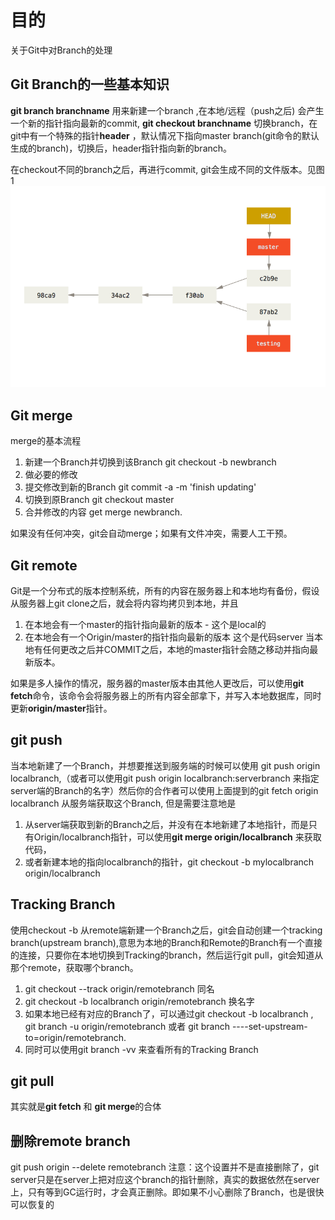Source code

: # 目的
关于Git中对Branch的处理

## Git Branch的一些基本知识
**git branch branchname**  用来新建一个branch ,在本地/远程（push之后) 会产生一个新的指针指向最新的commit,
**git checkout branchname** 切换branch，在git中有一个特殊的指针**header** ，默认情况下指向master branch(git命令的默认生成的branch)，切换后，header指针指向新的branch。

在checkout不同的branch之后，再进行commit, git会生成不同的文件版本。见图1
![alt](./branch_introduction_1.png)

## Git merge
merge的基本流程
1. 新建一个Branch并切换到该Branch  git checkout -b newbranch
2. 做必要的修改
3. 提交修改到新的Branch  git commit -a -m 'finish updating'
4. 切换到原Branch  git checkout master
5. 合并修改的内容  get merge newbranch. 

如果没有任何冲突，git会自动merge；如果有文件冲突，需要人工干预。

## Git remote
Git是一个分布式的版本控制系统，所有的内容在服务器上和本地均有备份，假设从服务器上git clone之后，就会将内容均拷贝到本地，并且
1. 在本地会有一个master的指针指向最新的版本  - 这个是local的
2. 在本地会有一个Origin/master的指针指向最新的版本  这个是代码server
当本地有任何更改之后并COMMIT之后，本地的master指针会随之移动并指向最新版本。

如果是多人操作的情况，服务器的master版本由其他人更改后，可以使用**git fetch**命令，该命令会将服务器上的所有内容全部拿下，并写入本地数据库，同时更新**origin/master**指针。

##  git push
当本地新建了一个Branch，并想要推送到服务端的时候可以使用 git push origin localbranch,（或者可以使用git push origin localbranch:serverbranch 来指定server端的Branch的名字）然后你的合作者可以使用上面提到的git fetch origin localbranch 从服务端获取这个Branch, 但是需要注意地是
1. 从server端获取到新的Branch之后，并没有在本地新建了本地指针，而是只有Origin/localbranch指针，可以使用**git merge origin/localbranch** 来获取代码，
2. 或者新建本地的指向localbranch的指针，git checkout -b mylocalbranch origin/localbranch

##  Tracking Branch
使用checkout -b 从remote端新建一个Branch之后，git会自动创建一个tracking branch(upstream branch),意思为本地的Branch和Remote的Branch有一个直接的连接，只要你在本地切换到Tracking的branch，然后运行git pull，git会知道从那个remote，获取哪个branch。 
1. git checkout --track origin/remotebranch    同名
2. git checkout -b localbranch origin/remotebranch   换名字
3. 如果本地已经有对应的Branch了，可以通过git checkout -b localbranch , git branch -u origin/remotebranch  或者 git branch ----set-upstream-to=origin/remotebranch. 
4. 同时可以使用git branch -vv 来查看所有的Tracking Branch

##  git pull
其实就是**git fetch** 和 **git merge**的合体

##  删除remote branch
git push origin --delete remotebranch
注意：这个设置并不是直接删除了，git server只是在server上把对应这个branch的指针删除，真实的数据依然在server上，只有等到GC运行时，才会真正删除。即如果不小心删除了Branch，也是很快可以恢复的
------
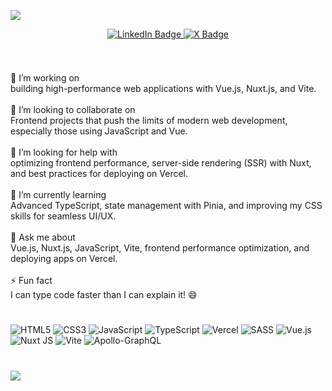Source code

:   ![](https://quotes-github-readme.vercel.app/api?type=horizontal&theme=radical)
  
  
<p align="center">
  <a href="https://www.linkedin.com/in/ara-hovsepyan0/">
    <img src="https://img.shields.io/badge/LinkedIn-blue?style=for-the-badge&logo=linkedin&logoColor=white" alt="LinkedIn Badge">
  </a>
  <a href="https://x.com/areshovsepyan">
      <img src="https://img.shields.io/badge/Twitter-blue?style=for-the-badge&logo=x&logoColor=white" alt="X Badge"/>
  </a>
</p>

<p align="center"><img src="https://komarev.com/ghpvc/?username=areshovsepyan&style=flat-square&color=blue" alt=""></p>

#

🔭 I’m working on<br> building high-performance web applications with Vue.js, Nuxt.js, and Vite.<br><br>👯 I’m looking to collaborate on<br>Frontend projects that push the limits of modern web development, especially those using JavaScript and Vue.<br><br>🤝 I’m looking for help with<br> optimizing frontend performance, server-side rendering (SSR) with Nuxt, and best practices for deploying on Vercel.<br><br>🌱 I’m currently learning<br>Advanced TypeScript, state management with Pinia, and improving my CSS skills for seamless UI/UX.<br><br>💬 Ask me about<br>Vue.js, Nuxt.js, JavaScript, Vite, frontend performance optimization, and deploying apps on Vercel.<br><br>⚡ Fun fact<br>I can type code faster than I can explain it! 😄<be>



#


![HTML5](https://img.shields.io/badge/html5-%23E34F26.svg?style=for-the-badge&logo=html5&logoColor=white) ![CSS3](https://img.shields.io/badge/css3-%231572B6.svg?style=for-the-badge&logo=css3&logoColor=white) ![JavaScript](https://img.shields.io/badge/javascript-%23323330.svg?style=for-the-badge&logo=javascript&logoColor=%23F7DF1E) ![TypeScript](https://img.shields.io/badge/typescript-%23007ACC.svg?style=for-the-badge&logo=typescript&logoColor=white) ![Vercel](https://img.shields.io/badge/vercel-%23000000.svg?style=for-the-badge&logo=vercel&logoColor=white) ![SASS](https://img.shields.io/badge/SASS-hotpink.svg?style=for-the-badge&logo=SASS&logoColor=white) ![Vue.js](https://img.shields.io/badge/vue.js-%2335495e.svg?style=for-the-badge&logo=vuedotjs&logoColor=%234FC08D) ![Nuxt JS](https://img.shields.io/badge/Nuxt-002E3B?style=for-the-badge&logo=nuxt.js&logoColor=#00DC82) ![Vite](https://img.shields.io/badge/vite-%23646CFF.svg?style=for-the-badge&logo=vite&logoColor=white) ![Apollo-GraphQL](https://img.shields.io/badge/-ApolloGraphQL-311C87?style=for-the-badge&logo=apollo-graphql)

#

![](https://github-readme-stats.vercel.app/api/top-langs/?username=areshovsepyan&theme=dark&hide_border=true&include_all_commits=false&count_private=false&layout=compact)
------
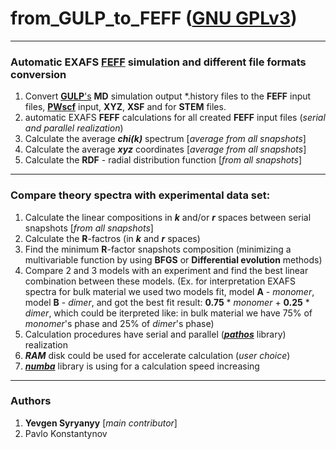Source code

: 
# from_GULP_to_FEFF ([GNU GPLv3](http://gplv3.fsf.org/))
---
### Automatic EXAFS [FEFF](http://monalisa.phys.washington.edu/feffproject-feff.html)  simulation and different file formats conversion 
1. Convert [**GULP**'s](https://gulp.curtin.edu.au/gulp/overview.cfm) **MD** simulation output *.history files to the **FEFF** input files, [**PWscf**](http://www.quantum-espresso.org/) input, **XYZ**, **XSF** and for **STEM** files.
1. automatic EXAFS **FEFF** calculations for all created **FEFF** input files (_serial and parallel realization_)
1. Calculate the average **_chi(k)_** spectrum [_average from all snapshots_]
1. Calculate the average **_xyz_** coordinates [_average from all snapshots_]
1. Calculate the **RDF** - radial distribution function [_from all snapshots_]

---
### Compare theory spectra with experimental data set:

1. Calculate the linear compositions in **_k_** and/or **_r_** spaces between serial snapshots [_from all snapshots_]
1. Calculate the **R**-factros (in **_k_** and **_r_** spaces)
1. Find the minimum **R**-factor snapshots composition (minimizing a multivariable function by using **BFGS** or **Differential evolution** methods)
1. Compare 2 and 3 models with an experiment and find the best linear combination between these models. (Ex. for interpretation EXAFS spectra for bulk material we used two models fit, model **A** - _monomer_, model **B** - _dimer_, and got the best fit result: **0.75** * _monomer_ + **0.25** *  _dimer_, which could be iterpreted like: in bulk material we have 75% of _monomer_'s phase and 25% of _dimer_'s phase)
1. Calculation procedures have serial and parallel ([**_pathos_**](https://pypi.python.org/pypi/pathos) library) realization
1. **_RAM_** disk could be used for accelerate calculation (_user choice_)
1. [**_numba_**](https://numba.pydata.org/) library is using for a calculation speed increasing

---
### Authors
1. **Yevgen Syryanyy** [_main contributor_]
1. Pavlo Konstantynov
------
WORK ORDER:
Copy verbatim, from the listing above, each line from the one containing "1. Calculate the **RDF**" down to the one containing "1. Pavlo Konstantynov", inclusive.

TASK RESPONSE:
1. Calculate the **RDF** - radial distribution function [_from all snapshots_]

---
### Compare theory spectra with experimental data set:

1. Calculate the linear compositions in **_k_** and/or **_r_** spaces between serial snapshots [_from all snapshots_]
1. Calculate the **R**-factros (in **_k_** and **_r_** spaces)
1. Find the minimum **R**-factor snapshots composition (minimizing a multivariable function by using **BFGS** or **Differential evolution** methods)
1. Compare 2 and 3 models with an experiment and find the best linear combination between these models. (Ex. for interpretation EXAFS spectra for bulk material we used two models fit, model **A** - _monomer_, model **B** - _dimer_, and got the best fit result: **0.75** * _monomer_ + **0.25** *  _dimer_, which could be iterpreted like: in bulk material we have 75% of _monomer_'s phase and 25% of _dimer_'s phase)
1. Calculation procedures have serial and parallel ([**_pathos_**](https://pypi.python.org/pypi/pathos) library) realization
1. **_RAM_** disk could be used for accelerate calculation (_user choice_)
1. [**_numba_**](https://numba.pydata.org/) library is using for a calculation speed increasing

---
### Authors
1. **Yevgen Syryanyy** [_main contributor_]
1. Pavlo Konstantynov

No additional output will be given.